He saw the moon go down, and the big constellations shine out clearer. Now and then he could see the old nurse reach over and put his ear to the child's mouth to see if it yet breathed. But Bud thought maybe he was listening for it to speak, for he could see the old man's lips moving as he did when he prayed at church. And Bud could not understand it, but never before in his life did he feel so uplifted, as he sat and watched the old man holding the little child and praying. And all the hours that he sat there, Bud saw that the old man was praying as he had never prayed before. The intensity of it increased and began to be heard, and then Bud crept up to the window and listened, for he dearly loved to hear the Bishop, and amid the tears that ran down his own cheek, and the quick breathing which came quicker and quicker from the little child in the lap, Bud heard:
“Save her, oh, God, an' if I've done any little thing in all my po' an' blunderin' life that's entitled to credit at Yo' han's, give it now to little Shiloh, for You can if You will. If there's any credit to my account in the Book of Heaven, hand it out now to the little one robbed of her all right up to the door of death. She that is named Shiloh, which means rest. Do it, oh, God,—take it from my account if she ain't got none yet herse'f, an' I swear to You with the faith of Abraham that henceforth I will live to light a fire-brand in this valley that will burn out this child slavery, upheld now by ignorance and the greed of the gold lovers. Save little Shiloh, for You can.”
Bud watched through the crisis, the shorter and shorter breaths, the struggle—the silence when, only by holding the lighted candle to her mouth, could the old man tell whether she lived or not. And Bud stood outside and watched his face, lit up like a saint in the light of the candle falling on his silvery hair, whiter than the white sand of Sand Mountain, a stern, strong face with lips which never ceased moving in prayer, the eyes riveted on the little fluttering lips. And watching the stern, solemn lips set, as Bud had often seen the white stern face of Sunset Rock, when the clouds lowered around it, suddenly he saw them relax and break silently, gently, almost imperceptibly into a smile which made the slubber think the parting sunset had fallen there; and Bud gripped the window-sill outside, and swallowed and swallowed at the thing in his throat, and stood tersely wiggling on his strained tendons, and then almost shouted when he saw the smile break all over the old man's face and light up his eyes till the candle's flickering light looked pale, and saw him bow his head and heard him say:
“Lord God Almighty ... My God ... My own God ... an' You ain't never gone back on me yet.... 'Bless the Lord all my soul, an' all that is within me; bless His Holy Name!'”
Bud could not help it. He laughed out hysterically. And then the old face, still smiling, looked surprised at the window and said: “Go home, Bud. God is the Great Doctor, an' He has told me she shall live.”

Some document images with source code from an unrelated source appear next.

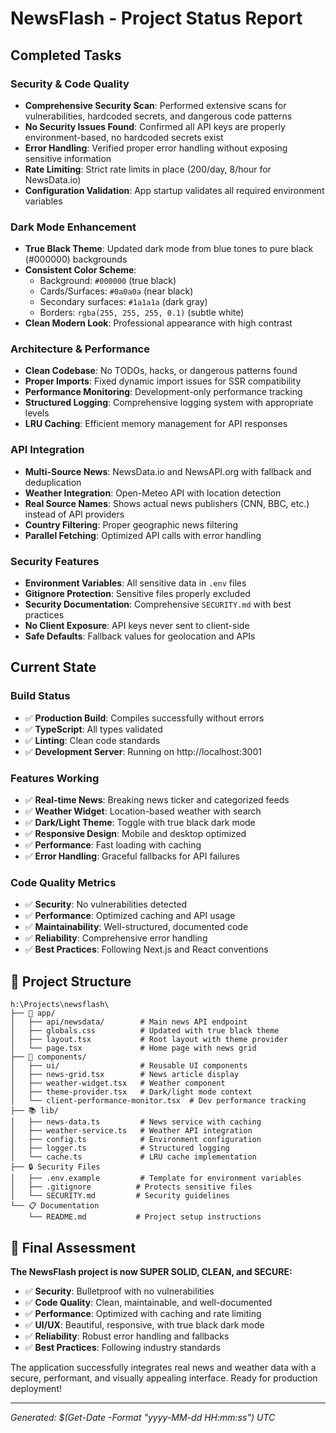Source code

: # NewsFlash - Project Status Report

## Completed Tasks

### Security & Code Quality
- **Comprehensive Security Scan**: Performed extensive scans for vulnerabilities, hardcoded secrets, and dangerous code patterns
- **No Security Issues Found**: Confirmed all API keys are properly environment-based, no hardcoded secrets exist
- **Error Handling**: Verified proper error handling without exposing sensitive information
- **Rate Limiting**: Strict rate limits in place (200/day, 8/hour for NewsData.io)
- **Configuration Validation**: App startup validates all required environment variables

### Dark Mode Enhancement
- **True Black Theme**: Updated dark mode from blue tones to pure black (#000000) backgrounds
- **Consistent Color Scheme**: 
  - Background: `#000000` (true black)
  - Cards/Surfaces: `#0a0a0a` (near black)
  - Secondary surfaces: `#1a1a1a` (dark gray)
  - Borders: `rgba(255, 255, 255, 0.1)` (subtle white)
- **Clean Modern Look**: Professional appearance with high contrast

###  Architecture & Performance
- **Clean Codebase**: No TODOs, hacks, or dangerous patterns found
- **Proper Imports**: Fixed dynamic import issues for SSR compatibility
- **Performance Monitoring**: Development-only performance tracking
- **Structured Logging**: Comprehensive logging system with appropriate levels
- **LRU Caching**: Efficient memory management for API responses

### API Integration
- **Multi-Source News**: NewsData.io and NewsAPI.org with fallback and deduplication
- **Weather Integration**: Open-Meteo API with location detection
- **Real Source Names**: Shows actual news publishers (CNN, BBC, etc.) instead of API providers
- **Country Filtering**: Proper geographic news filtering
- **Parallel Fetching**: Optimized API calls with error handling

### Security Features
- **Environment Variables**: All sensitive data in `.env` files
- **Gitignore Protection**: Sensitive files properly excluded
- **Security Documentation**: Comprehensive `SECURITY.md` with best practices
- **No Client Exposure**: API keys never sent to client-side
- **Safe Defaults**: Fallback values for geolocation and APIs

## Current State

### Build Status
- ✅ **Production Build**: Compiles successfully without errors
- ✅ **TypeScript**: All types validated
- ✅ **Linting**: Clean code standards
- ✅ **Development Server**: Running on http://localhost:3001

### Features Working
- ✅ **Real-time News**: Breaking news ticker and categorized feeds
- ✅ **Weather Widget**: Location-based weather with search
- ✅ **Dark/Light Theme**: Toggle with true black dark mode
- ✅ **Responsive Design**: Mobile and desktop optimized
- ✅ **Performance**: Fast loading with caching
- ✅ **Error Handling**: Graceful fallbacks for API failures

### Code Quality Metrics
- ✅ **Security**: No vulnerabilities detected
- ✅ **Performance**: Optimized caching and API usage
- ✅ **Maintainability**: Well-structured, documented code
- ✅ **Reliability**: Comprehensive error handling
- ✅ **Best Practices**: Following Next.js and React conventions

## 📁 Project Structure
```
h:\Projects\newsflash\
├── 📱 app/
│   ├── api/newsdata/        # Main news API endpoint
│   ├── globals.css          # Updated with true black theme
│   ├── layout.tsx           # Root layout with theme provider
│   └── page.tsx             # Home page with news grid
├── 🧩 components/
│   ├── ui/                  # Reusable UI components
│   ├── news-grid.tsx        # News article display
│   ├── weather-widget.tsx   # Weather component
│   ├── theme-provider.tsx   # Dark/light mode context
│   └── client-performance-monitor.tsx  # Dev performance tracking
├── 📚 lib/
│   ├── news-data.ts         # News service with caching
│   ├── weather-service.ts   # Weather API integration
│   ├── config.ts            # Environment configuration
│   ├── logger.ts            # Structured logging
│   └── cache.ts             # LRU cache implementation
├── 🔒 Security Files
│   ├── .env.example         # Template for environment variables
│   ├── .gitignore          # Protects sensitive files
│   └── SECURITY.md         # Security guidelines
└── 📋 Documentation
    └── README.md           # Project setup instructions
```

## 🎯 Final Assessment

**The NewsFlash project is now SUPER SOLID, CLEAN, and SECURE:**

- ✅ **Security**: Bulletproof with no vulnerabilities
- ✅ **Code Quality**: Clean, maintainable, and well-documented
- ✅ **Performance**: Optimized with caching and rate limiting
- ✅ **UI/UX**: Beautiful, responsive, with true black dark mode
- ✅ **Reliability**: Robust error handling and fallbacks
- ✅ **Best Practices**: Following industry standards

The application successfully integrates real news and weather data with a secure, performant, and visually appealing interface. Ready for production deployment!

---
*Generated: $(Get-Date -Format "yyyy-MM-dd HH:mm:ss") UTC*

Then, as he turned to go, his heart stood still, for he heard Shiloh say in her little piping child voice, but, oh, so distinctly, and so sweetly, like a bird in the forest:
“Pap, sech a sweet dream—an' I went right up to the gate of heaven an' the angel smiled an' kissed me an' sed:
“'Go back, little Shiloh—not yet—not yet!'”

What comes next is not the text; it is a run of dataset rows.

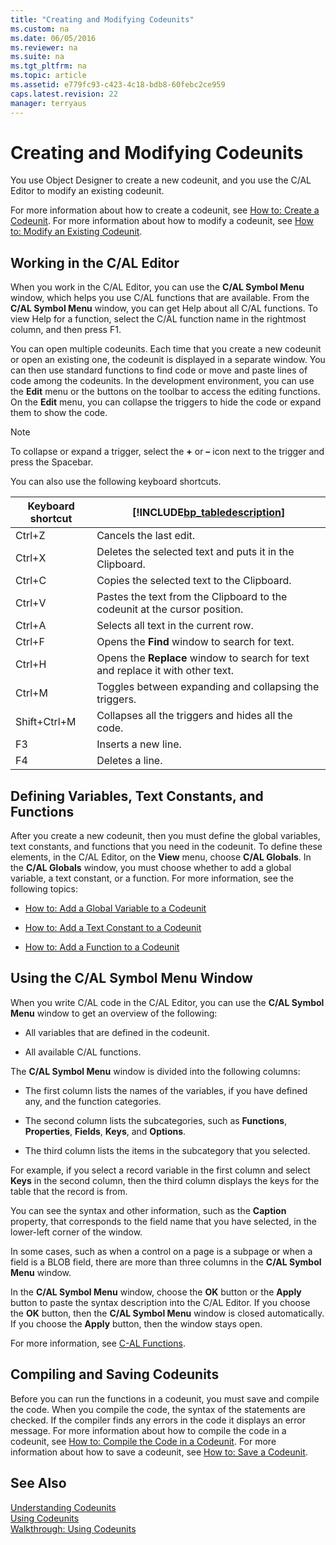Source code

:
 ```yaml
---
title: "Creating and Modifying Codeunits"
ms.custom: na
ms.date: 06/05/2016
ms.reviewer: na
ms.suite: na
ms.tgt_pltfrm: na
ms.topic: article
ms.assetid: e779fc93-c423-4c18-bdb8-60febc2ce959
caps.latest.revision: 22
manager: terryaus
---
```

# Creating and Modifying Codeunits
You use Object Designer to create a new codeunit, and you use the C\/AL Editor to modify an existing codeunit.  
  
 For more information about how to create a codeunit, see [How to: Create a Codeunit](../Topic/How%20to:%20Create%20a%20Codeunit.md). For more information about how to modify a codeunit, see [How to: Modify an Existing Codeunit](../Topic/How%20to:%20Modify%20an%20Existing%20Codeunit.md).  
  
## Working in the C\/AL Editor  
 When you work in the C\/AL Editor, you can use the **C\/AL Symbol Menu** window, which helps you use C\/AL functions that are available. From the **C\/AL Symbol Menu** window, you can get Help about all C\/AL functions. To view Help for a function, select the C\/AL function name in the rightmost column, and then press F1.  
  
 You can open multiple codeunits. Each time that you create a new codeunit or open an existing one, the codeunit is displayed in a separate window. You can then use standard functions to find code or move and paste lines of code among the codeunits. In the development environment, you can use the **Edit** menu or the buttons on the toolbar to access the editing functions. On the **Edit** menu, you can collapse the triggers to hide the code or expand them to show the code.  
  
> [!NOTE]  
>  To collapse or expand a trigger, select the **\+** or **–** icon next to the trigger and press the Spacebar.  
  
 You can also use the following keyboard shortcuts.  
  
|Keyboard shortcut|[!INCLUDE[bp_tabledescription](includes/bp_tabledescription_md.md)]|  
|-----------------------|---------------------------------------|  
|Ctrl\+Z|Cancels the last edit.|  
|Ctrl\+X|Deletes the selected text and puts it in the Clipboard.|  
|Ctrl\+C|Copies the selected text to the Clipboard.|  
|Ctrl\+V|Pastes the text from the Clipboard to the codeunit at the cursor position.|  
|Ctrl\+A|Selects all text in the current row.|  
|Ctrl\+F|Opens the **Find** window to search for text.|  
|Ctrl\+H|Opens the **Replace** window to search for text and replace it with other text.|  
|Ctrl\+M|Toggles between expanding and collapsing the triggers.|  
|Shift\+Ctrl\+M|Collapses all the triggers and hides all the code.|  
|F3|Inserts a new line.|  
|F4|Deletes a line.|  
  
## Defining Variables, Text Constants, and Functions  
 After you create a new codeunit, then you must define the global variables, text constants, and functions that you need in the codeunit. To define these elements, in the C\/AL Editor, on the **View** menu, choose **C\/AL Globals**. In the **C\/AL Globals** window, you must choose whether to add a global variable, a text constant, or a function. For more information, see the following topics:  
  
-   [How to: Add a Global Variable to a Codeunit](../Topic/How%20to:%20Add%20a%20Global%20Variable%20to%20a%20Codeunit.md)  
  
-   [How to: Add a Text Constant to a Codeunit](../Topic/How%20to:%20Add%20a%20Text%20Constant%20to%20a%20Codeunit.md)  
  
-   [How to: Add a Function to a Codeunit](../Topic/How%20to:%20Add%20a%20Function%20to%20a%20Codeunit.md)  
  
## Using the C\/AL Symbol Menu Window  
 When you write C\/AL code in the C\/AL Editor, you can use the **C\/AL Symbol Menu** window to get an overview of the following:  
  
-   All variables that are defined in the codeunit.  
  
-   All available C\/AL functions.  
  
 The **C\/AL Symbol Menu** window is divided into the following columns:  
  
-   The first column lists the names of the variables, if you have defined any, and the function categories.  
  
-   The second column lists the subcategories, such as **Functions**, **Properties**, **Fields**, **Keys**, and **Options**.  
  
-   The third column lists the items in the subcategory that you selected.  
  
 For example, if you select a record variable in the first column and select **Keys** in the second column, then the third column displays the keys for the table that the record is from.  
  
 You can see the syntax and other information, such as the **Caption** property, that corresponds to the field name that you have selected, in the lower\-left corner of the window.  
  
 In some cases, such as when a control on a page is a subpage or when a field is a BLOB field, there are more than three columns in the **C\/AL Symbol Menu** window.  
  
 In the **C\/AL Symbol Menu** window, choose the **OK** button or the **Apply** button to paste the syntax description into the C\/AL Editor. If you choose the **OK** button, then the **C\/AL Symbol Menu** window is closed automatically. If you choose the **Apply** button, then the window stays open.  
  
 For more information, see [C\-AL Functions](C-AL-Functions.md).  
  
## Compiling and Saving Codeunits  
 Before you can run the functions in a codeunit, you must save and compile the code. When you compile the code, the syntax of the statements are checked. If the compiler finds any errors in the code it displays an error message. For more information about how to compile the code in a codeunit, see [How to: Compile the Code in a Codeunit](../Topic/How%20to:%20Compile%20the%20Code%20in%20a%20Codeunit.md). For more information about how to save a codeunit, see [How to: Save a Codeunit](../Topic/How%20to:%20Save%20a%20Codeunit.md).  
  
## See Also  
 [Understanding Codeunits](Understanding-Codeunits.md)   
 [Using Codeunits](Using-Codeunits.md)   
 [Walkthrough: Using Codeunits](../Topic/Walkthrough:%20Using%20Codeunits.md)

Then Bud slipped off in the dawn of the coming light.
In a few days Shiloh was up, but the mere shadow of a little waif, following the old man around the place. She needed rest and good food and clothes; and Bull Run and Seven Days and Appomattox and Atlanta needed them, and where to get them was the problem which confronted the grandfather.
Shiloh's narrow escape from death had forever settled the child-labor question with him—he would starve, “by the Grace of God,” as he expressed it, before one of them should ever go into the mill again.

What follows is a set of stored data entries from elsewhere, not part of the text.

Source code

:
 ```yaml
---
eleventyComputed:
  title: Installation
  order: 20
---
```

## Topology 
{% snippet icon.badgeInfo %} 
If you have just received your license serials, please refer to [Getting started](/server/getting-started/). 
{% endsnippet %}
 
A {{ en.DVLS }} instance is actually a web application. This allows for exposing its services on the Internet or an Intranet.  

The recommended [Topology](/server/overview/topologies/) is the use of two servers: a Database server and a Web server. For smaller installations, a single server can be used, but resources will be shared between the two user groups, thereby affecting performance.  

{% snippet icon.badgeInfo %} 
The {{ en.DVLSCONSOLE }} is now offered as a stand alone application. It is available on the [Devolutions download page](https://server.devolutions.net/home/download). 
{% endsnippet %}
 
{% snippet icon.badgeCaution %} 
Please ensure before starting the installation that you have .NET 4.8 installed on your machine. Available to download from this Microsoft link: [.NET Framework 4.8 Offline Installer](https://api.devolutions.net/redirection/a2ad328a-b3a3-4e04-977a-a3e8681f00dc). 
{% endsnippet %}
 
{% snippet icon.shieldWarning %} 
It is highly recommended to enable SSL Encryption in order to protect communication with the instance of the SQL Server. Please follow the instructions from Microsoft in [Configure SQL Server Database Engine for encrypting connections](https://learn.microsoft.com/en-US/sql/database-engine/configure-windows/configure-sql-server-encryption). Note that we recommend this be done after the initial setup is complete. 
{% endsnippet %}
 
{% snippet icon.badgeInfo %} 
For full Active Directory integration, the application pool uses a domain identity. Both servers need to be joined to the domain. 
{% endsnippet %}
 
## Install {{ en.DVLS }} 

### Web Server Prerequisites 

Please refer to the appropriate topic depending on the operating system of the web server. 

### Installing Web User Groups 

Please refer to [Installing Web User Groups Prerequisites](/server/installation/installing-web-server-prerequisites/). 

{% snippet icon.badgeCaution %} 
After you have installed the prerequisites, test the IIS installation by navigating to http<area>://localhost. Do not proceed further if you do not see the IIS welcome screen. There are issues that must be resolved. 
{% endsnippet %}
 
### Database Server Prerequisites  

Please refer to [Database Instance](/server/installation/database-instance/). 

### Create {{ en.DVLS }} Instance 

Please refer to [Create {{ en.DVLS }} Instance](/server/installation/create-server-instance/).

He had a bitter quarrel about it with Mrs. Watts; but the good old man's fighting blood was up at last—that hatred of child-slavery, which had been so long choked by the smoke of want, now burst into a blaze when the shock of it came in Shiloh's collapse—a blaze which was indeed destined “to light the valley with a torch of fire.”
On the third day Jud Carpenter came out to see about it; but at sight of him the old man took down from the rack over the hall door the rifle he had carried through the war, and with a determined gesture he stopped the employment agent at the gate: “I am a man of God, Jud Carpenter,” he said in a strange voice, rounded with a deadly determination, “but in the name of God an' humanity, if you come into that gate after my little 'uns, I'll kill you in yo' tracks, jes' as a bis'n bull 'ud stamp the life out of a prowlin' coyote.”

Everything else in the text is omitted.